The focus of this question is not on the probability of sha1 collisions occuring at all (as a collision is alot easier to compute than computing a specific sha1 hash - which is - hopefully - pretty much impossible at the moment?) , but whether each and every file is part of this sha1 sum, so that a change would always trigger a different hash.


Solution

  • in short: yes.

    on this page you can see how this sha1 sum is formed. It is composed of:

    • The source tree of the commit (which unravels to all the subtrees and blobs)
    • The parent commit sha1
    • The author info
    • The committer info (right, those are different!)
    • The commit message

    So every change in every file is contained in the calculation of the sha1sum. AFAIK you can trust that any change to any file would in every case give a different sha1 sum.
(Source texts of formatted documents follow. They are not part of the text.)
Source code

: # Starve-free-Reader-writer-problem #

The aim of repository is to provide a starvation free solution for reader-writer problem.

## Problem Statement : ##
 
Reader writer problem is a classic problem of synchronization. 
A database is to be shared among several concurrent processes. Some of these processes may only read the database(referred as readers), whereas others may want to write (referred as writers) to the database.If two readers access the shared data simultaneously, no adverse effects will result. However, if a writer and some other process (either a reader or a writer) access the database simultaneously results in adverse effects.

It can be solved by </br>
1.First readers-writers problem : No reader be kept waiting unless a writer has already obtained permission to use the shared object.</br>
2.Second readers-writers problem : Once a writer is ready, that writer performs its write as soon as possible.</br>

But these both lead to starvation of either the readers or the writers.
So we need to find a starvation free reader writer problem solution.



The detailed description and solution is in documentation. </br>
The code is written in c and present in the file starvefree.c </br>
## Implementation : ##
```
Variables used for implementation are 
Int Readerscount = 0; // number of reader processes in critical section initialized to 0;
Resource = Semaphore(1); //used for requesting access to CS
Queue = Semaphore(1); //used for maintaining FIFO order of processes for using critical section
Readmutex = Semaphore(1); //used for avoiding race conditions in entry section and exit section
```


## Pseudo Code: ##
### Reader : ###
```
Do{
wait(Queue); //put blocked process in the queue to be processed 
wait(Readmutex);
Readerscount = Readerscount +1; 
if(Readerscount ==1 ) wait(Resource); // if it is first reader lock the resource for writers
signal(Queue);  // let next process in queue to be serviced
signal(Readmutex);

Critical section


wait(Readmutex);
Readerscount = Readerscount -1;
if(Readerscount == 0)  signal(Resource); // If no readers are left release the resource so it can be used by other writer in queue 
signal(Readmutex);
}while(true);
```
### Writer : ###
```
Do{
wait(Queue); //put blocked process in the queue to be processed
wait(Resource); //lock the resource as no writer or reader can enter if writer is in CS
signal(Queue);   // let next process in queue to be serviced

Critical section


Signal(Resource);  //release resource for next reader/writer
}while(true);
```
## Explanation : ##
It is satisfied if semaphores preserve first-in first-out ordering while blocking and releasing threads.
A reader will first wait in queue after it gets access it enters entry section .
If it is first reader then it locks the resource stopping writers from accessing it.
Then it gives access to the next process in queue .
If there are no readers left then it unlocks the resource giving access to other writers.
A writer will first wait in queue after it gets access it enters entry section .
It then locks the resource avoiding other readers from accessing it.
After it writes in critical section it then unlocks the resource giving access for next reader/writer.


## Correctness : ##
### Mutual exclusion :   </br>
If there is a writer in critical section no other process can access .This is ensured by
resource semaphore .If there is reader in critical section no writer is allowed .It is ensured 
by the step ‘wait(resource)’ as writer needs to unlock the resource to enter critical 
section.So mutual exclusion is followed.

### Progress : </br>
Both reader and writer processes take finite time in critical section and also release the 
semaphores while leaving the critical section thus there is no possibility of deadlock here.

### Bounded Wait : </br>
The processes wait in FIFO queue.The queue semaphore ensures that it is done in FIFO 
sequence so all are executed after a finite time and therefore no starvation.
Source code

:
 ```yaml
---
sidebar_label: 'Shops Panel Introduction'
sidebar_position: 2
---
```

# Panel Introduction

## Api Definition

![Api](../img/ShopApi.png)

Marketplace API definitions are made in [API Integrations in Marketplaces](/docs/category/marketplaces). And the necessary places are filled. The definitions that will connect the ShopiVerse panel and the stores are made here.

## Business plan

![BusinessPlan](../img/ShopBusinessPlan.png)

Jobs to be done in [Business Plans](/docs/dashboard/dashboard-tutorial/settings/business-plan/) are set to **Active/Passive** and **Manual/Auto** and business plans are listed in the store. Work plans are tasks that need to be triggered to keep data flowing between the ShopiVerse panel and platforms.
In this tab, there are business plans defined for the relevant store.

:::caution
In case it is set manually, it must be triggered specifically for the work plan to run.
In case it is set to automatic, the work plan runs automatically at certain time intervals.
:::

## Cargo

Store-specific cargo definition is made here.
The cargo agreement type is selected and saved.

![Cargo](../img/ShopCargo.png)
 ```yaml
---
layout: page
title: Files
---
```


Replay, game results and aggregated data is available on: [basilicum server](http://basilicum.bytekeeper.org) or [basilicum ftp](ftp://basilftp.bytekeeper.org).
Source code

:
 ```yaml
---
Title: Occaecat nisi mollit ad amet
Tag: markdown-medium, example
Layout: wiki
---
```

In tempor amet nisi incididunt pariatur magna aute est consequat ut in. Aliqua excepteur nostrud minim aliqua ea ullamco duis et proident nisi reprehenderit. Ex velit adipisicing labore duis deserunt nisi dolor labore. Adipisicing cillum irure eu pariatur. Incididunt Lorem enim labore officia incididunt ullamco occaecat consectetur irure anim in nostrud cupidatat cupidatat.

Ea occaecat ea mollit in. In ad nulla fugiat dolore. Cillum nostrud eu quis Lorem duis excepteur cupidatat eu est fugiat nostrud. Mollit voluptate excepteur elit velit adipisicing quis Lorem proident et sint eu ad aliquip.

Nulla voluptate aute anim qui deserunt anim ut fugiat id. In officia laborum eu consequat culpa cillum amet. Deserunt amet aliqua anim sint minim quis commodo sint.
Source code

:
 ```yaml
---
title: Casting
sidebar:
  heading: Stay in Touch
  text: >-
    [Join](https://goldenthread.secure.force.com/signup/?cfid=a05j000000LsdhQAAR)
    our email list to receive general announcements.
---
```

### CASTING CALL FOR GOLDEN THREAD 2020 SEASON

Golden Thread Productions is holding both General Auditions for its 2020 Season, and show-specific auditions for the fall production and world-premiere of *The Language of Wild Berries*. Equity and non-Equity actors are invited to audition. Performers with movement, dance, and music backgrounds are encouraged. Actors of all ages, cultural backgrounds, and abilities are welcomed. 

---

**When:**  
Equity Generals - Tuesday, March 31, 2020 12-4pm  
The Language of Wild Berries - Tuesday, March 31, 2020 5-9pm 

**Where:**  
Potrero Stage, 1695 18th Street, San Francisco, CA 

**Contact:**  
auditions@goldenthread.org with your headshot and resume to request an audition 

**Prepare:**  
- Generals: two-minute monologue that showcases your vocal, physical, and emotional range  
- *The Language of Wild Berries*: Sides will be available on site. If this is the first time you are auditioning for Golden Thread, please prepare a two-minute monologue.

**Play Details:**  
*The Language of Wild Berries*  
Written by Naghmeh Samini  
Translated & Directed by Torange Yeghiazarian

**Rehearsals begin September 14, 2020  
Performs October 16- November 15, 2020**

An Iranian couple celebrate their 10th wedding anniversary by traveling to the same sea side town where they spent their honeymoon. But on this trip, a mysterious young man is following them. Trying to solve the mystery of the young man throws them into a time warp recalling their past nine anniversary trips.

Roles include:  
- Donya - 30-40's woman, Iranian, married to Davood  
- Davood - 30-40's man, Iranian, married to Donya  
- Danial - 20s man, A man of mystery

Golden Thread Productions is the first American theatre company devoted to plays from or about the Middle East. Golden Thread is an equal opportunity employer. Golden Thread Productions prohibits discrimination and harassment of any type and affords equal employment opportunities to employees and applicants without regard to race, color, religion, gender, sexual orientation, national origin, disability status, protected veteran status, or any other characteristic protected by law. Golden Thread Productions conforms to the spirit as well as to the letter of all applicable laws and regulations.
    EDIT: I started working through one of my commits:

    git cat-file commit HEAD
    

    gives:

    tree 563ccb5109fbf0a01d99517ca1dbe15db349592d
    parent 3c6f0800708aeaaeaba804273406ddcd0b3175ad
    ...
    

    now git cat-file -p 563ccb5109fbf0a01d99517ca1dbe15db349592d:

    100644 blob d8fe4fa70f618843e9ab2df67167b49565c71f25    .gitignore
    100644 blob dba1ba3a31837debf7a28eceb194e86916b88cbc    README
    040000 tree 37ad71e959c6dadd0e4b7aff8a0c6e85a0eff789    conf
    040000 tree 60eca667ab8b5852ecd2dd2d91d198a3956a8b73    etc
    040000 tree 634c4c2ec34aec14142b5991bd3a5126110f2cae    sbin
    040000 tree 256db03954535d25d5f340603e707207170f199c    spec
    040000 tree 9e1e156f88b842da471f52d4c135f391319b4991    usr
    

    and I can continue deeper: git cat-file -p d8fe4fa70f618843e9ab2df67167b49565c71f25:

    /.project
    

    (which is the content of my .gitignore file) or git cat-file -p 256db03954535d25d5f340603e707207170f199c:

    100644 blob 591367a913adbeb1c86d674d240fb08ab8ccf78b    base.spec
    

    (which is the content of my "spec" directory).

    so as you can see, the contents of each and every file is recursively present in the sha1 sum of the file; then in the sha1 sum of the source tree, and finally in the sha1 sum of the commit.